Durante o domingo, grupos religiosos fizeram atos, fazendo uma espécie de barreira humana na frente do Cisam para tentar impedir a entrada do médico responsável pelo procedimento na unidade de saúde. Ao chegar ao local, o médico foi recebido aos gritos de “assassino”. Vídeos do momento circulam nas redes sociais.

“Dentro da maternidade, em alguns momentos, a gente escutava alguns ruídos lá de fora [dos protestos], mas conseguimos manter a menina fora e alheia ao que estava acontecendo lá. A gente sabia o que era, mas no nosso espaço estávamos cuidando dela. Fazendo o procedimento acontecer, explicando a ela direitinho. Para que ela se sentisse acolhida e segura com quem estava ali com ela. Afinal de contas, foi o nosso primeiro contato com ela”, contou Benita.

“Mas acho que conseguimos transcorrer da melhor forma possível para ela, sem causar tantos problemas, porque o que aconteceu do lado de fora, pelo o que a gente viu nas redes sociais, realmente não foi uma situação nem um pouco confortável: um grupo fazendo barulho e sem máscara na porta de um hospital, querendo invadir a instituição. Mas, para nós, do Cisam, fica a sensação e o sentimento de tarefa cumprida, cumprindo com o nosso dever, atendendo a uma ordem judicial para salvar a vida de uma criança que vem sendo vítima, há quatro anos, de um adulto agressor. Um sofrimento que resultou numa gestação”, pontuou Benita Spinilli.

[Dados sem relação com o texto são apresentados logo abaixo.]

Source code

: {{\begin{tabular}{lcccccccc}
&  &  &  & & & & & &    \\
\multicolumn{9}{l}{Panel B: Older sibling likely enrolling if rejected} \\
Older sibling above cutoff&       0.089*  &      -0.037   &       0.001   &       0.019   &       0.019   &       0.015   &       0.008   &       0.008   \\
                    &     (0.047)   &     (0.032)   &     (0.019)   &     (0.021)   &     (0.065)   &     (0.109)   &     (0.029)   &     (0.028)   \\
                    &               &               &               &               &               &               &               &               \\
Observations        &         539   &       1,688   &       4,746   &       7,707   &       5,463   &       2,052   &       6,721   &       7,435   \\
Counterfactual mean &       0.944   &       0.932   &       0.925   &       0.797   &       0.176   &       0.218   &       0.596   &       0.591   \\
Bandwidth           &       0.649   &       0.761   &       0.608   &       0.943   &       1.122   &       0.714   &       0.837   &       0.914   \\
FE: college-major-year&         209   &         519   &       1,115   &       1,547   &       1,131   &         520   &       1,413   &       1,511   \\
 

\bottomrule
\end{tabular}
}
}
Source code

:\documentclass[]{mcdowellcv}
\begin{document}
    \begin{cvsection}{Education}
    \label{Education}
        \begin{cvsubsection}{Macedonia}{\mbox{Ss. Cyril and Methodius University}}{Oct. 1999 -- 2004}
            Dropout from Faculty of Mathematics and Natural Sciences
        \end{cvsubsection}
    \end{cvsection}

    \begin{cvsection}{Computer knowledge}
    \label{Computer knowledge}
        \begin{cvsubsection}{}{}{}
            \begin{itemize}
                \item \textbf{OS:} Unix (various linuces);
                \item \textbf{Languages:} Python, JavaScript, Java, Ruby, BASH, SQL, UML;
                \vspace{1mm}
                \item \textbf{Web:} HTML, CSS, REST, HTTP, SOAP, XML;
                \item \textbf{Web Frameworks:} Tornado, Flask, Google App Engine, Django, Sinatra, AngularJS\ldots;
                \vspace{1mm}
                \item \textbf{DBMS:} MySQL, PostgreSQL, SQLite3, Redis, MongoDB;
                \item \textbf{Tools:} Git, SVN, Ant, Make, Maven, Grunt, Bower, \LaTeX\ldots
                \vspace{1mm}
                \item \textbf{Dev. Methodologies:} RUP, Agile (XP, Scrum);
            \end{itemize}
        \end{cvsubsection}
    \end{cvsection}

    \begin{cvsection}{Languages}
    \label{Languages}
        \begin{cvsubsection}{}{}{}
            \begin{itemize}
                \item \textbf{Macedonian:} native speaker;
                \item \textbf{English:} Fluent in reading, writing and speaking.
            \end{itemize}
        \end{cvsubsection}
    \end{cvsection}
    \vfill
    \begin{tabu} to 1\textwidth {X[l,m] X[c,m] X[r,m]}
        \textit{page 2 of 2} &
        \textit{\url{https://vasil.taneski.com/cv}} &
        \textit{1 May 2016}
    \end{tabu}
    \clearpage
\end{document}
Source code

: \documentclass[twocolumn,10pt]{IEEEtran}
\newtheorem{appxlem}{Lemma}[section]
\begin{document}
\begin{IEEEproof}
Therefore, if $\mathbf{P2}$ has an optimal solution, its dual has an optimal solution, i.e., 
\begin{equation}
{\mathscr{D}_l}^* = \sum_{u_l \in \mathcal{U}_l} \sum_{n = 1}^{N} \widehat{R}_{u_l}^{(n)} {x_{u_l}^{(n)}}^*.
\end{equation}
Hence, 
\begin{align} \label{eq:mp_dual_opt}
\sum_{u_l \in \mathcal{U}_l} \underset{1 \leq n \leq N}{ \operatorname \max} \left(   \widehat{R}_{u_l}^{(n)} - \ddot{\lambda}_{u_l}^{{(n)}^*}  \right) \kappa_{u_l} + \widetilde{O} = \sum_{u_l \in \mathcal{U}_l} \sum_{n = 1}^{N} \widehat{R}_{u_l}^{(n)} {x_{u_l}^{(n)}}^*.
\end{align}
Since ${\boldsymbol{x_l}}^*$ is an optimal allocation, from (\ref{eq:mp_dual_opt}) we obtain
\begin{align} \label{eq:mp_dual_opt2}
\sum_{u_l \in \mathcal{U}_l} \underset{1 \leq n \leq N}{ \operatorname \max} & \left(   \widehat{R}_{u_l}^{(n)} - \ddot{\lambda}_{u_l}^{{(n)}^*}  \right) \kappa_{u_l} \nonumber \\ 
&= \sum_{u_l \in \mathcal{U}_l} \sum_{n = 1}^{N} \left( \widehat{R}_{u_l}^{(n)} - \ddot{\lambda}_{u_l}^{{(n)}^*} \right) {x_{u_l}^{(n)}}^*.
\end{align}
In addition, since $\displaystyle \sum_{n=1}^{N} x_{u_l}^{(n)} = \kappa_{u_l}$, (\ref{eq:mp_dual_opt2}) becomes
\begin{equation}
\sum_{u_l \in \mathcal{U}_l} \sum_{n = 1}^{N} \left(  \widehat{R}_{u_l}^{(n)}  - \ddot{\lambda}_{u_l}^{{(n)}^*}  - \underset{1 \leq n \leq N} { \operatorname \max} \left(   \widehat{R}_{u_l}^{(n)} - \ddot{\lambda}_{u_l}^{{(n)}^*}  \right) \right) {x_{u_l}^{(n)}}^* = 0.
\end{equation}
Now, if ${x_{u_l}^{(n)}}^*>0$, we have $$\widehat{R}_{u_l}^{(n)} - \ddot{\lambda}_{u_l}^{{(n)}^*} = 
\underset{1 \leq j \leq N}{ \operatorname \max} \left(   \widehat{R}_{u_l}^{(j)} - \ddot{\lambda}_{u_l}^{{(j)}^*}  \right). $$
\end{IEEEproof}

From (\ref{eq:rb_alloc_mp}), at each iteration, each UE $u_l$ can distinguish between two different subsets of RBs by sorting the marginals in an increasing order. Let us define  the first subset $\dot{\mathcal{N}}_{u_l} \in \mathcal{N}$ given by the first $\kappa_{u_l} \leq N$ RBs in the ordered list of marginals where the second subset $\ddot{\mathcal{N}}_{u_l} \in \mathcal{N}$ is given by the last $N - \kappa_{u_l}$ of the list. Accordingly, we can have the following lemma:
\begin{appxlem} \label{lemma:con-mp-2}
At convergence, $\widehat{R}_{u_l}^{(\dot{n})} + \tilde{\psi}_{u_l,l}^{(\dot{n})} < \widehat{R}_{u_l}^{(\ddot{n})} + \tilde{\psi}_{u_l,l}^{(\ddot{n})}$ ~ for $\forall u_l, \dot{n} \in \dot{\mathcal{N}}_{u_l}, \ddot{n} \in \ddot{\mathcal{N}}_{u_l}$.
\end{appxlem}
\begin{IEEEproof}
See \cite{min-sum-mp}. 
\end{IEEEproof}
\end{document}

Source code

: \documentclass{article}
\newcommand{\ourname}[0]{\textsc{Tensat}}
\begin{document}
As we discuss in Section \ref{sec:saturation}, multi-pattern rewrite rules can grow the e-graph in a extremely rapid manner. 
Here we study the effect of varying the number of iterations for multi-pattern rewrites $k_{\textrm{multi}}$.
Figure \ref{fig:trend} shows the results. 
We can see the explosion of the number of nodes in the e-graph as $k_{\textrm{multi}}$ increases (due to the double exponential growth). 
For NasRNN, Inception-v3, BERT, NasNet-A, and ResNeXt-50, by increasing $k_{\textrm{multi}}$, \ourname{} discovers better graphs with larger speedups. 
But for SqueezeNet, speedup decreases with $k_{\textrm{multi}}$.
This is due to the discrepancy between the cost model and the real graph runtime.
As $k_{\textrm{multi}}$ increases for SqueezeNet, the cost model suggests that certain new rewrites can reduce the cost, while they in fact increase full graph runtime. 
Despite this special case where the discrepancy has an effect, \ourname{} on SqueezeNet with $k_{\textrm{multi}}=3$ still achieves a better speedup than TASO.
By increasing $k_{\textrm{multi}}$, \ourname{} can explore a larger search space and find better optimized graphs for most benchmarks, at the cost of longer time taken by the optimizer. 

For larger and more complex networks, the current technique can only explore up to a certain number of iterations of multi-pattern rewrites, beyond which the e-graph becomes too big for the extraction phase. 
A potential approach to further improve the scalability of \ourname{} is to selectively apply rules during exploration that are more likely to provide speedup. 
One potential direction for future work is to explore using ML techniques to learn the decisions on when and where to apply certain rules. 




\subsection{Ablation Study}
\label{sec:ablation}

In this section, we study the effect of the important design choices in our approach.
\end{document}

“Nós trablhamos no Sistema Único de Saúde (SUS) e temos que atender a população independentemente de raça, cor, idade ou classe social. O SUS é isso, ele é universal e atende pessoas de qualquer lugar. Então, se no estado em que ela [a menina] mora, houve objeção em relação ao procedimento, aqui ela foi acolhida sem nenhuma dificuldade nossa, a dificuldade foi externa. E a gente tem sempre essa certeza de missão cumprida, porque nós acreditamos que as mulheres precisam e podem viver uma vida saudável, sem violência e com liberdade”, disse Benita Spinelli, que é coordenadora de enfermagem do Cisam.

À noite, já com boatos de que a gestação havia sido interrompida com segurança para a menina de 10 anos, um movimento de apoio e suporte às mulheres também se mobilizou na frente do Cisam. O vídeo mostra mulheres que repetem juntas, em voz alta, um discurso proferido por uma delas: “Nós estamos aqui, num contexto de pandemia, respeitando o isolamento social, usando máscara, para dizer que nossas vidas importam e que a vida dessa menina estuprada importa para toda a sociedade. Um aborto legal é um direito. Não vamos abrir mão disso, não vamos abrir mão da vida de uma menina de 10 anos”.